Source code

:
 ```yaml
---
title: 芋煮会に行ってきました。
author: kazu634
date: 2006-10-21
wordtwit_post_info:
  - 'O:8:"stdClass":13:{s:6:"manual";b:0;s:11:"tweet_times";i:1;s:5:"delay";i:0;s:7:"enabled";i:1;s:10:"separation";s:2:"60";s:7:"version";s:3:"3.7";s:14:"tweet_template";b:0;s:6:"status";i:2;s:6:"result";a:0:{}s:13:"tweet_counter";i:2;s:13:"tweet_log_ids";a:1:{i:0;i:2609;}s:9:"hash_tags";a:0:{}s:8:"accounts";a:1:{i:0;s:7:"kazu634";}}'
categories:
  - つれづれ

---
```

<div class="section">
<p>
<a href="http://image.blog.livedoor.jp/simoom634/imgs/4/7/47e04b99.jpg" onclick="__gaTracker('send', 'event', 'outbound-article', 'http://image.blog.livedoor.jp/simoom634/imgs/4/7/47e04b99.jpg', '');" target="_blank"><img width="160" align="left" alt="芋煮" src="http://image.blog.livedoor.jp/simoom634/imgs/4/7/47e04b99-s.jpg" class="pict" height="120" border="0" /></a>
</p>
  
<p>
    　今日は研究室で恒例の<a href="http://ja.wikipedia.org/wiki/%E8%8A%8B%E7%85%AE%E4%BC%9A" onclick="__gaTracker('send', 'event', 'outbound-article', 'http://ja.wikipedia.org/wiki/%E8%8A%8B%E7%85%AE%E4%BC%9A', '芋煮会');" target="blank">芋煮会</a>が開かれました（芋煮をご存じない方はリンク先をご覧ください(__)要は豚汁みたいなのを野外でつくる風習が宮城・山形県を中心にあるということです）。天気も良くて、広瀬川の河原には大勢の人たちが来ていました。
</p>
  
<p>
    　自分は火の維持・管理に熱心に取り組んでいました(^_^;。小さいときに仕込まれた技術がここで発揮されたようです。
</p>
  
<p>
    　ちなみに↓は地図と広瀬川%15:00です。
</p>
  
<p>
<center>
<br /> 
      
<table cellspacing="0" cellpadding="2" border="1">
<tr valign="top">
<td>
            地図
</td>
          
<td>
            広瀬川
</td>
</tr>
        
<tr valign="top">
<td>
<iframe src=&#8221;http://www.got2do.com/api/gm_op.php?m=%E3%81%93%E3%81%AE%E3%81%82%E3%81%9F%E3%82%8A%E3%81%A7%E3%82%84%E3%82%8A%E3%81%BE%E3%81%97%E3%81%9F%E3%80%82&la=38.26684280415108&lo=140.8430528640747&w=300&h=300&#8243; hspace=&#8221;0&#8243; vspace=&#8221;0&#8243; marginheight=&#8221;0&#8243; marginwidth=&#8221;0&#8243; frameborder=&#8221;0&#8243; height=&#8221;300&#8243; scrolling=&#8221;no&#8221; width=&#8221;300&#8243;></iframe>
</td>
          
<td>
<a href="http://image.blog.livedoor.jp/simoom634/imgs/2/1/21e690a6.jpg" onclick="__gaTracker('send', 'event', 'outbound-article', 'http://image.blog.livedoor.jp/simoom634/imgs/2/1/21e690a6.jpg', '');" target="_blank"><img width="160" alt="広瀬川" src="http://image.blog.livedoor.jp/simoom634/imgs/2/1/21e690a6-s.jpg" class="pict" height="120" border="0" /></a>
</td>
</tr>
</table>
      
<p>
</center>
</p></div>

* * *

■ Task objective
Output the records in full. Keep every character as it is.

■ Answer to this exercise
Source code

:
 ```yaml
---
title: 芋煮会に行ってきました。
author: kazu634
date: 2006-10-21
wordtwit_post_info:
  - 'O:8:"stdClass":13:{s:6:"manual";b:0;s:11:"tweet_times";i:1;s:5:"delay";i:0;s:7:"enabled";i:1;s:10:"separation";s:2:"60";s:7:"version";s:3:"3.7";s:14:"tweet_template";b:0;s:6:"status";i:2;s:6:"result";a:0:{}s:13:"tweet_counter";i:2;s:13:"tweet_log_ids";a:1:{i:0;i:2609;}s:9:"hash_tags";a:0:{}s:8:"accounts";a:1:{i:0;s:7:"kazu634";}}'
categories:
  - つれづれ

---
```

<div class="section">
<p>
<a href="http://image.blog.livedoor.jp/simoom634/imgs/4/7/47e04b99.jpg" onclick="__gaTracker('send', 'event', 'outbound-article', 'http://image.blog.livedoor.jp/simoom634/imgs/4/7/47e04b99.jpg', '');" target="_blank"><img width="160" align="left" alt="芋煮" src="http://image.blog.livedoor.jp/simoom634/imgs/4/7/47e04b99-s.jpg" class="pict" height="120" border="0" /></a>
</p>
  
<p>
    　今日は研究室で恒例の<a href="http://ja.wikipedia.org/wiki/%E8%8A%8B%E7%85%AE%E4%BC%9A" onclick="__gaTracker('send', 'event', 'outbound-article', 'http://ja.wikipedia.org/wiki/%E8%8A%8B%E7%85%AE%E4%BC%9A', '芋煮会');" target="blank">芋煮会</a>が開かれました（芋煮をご存じない方はリンク先をご覧ください(__)要は豚汁みたいなのを野外でつくる風習が宮城・山形県を中心にあるということです）。天気も良くて、広瀬川の河原には大勢の人たちが来ていました。
</p>
  
<p>
    　自分は火の維持・管理に熱心に取り組んでいました(^_^;。小さいときに仕込まれた技術がここで発揮されたようです。
</p>
  
<p>
    　ちなみに↓は地図と広瀬川%15:00です。
</p>
  
<p>
<center>
<br /> 
      
<table cellspacing="0" cellpadding="2" border="1">
<tr valign="top">
<td>
            地図
</td>
          
<td>
            広瀬川
</td>
</tr>
        
<tr valign="top">
<td>
<iframe src=&#8221;http://www.got2do.com/api/gm_op.php?m=%E3%81%93%E3%81%AE%E3%81%82%E3%81%9F%E3%82%8A%E3%81%A7%E3%82%84%E3%82%8A%E3%81%BE%E3%81%97%E3%81%9F%E3%80%82&la=38.26684280415108&lo=140.8430528640747&w=300&h=300&#8243; hspace=&#8221;0&#8243; vspace=&#8221;0&#8243; marginheight=&#8221;0&#8243; marginwidth=&#8221;0&#8243; frameborder=&#8221;0&#8243; height=&#8221;300&#8243; scrolling=&#8221;no&#8221; width=&#8221;300&#8243;></iframe>
</td>
          
<td>
<a href="http://image.blog.livedoor.jp/simoom634/imgs/2/1/21e690a6.jpg" onclick="__gaTracker('send', 'event', 'outbound-article', 'http://image.blog.livedoor.jp/simoom634/imgs/2/1/21e690a6.jpg', '');" target="_blank"><img width="160" alt="広瀬川" src="http://image.blog.livedoor.jp/simoom634/imgs/2/1/21e690a6-s.jpg" class="pict" height="120" border="0" /></a>
</td>
</tr>
</table>
      
<p>
</center>
</p></div>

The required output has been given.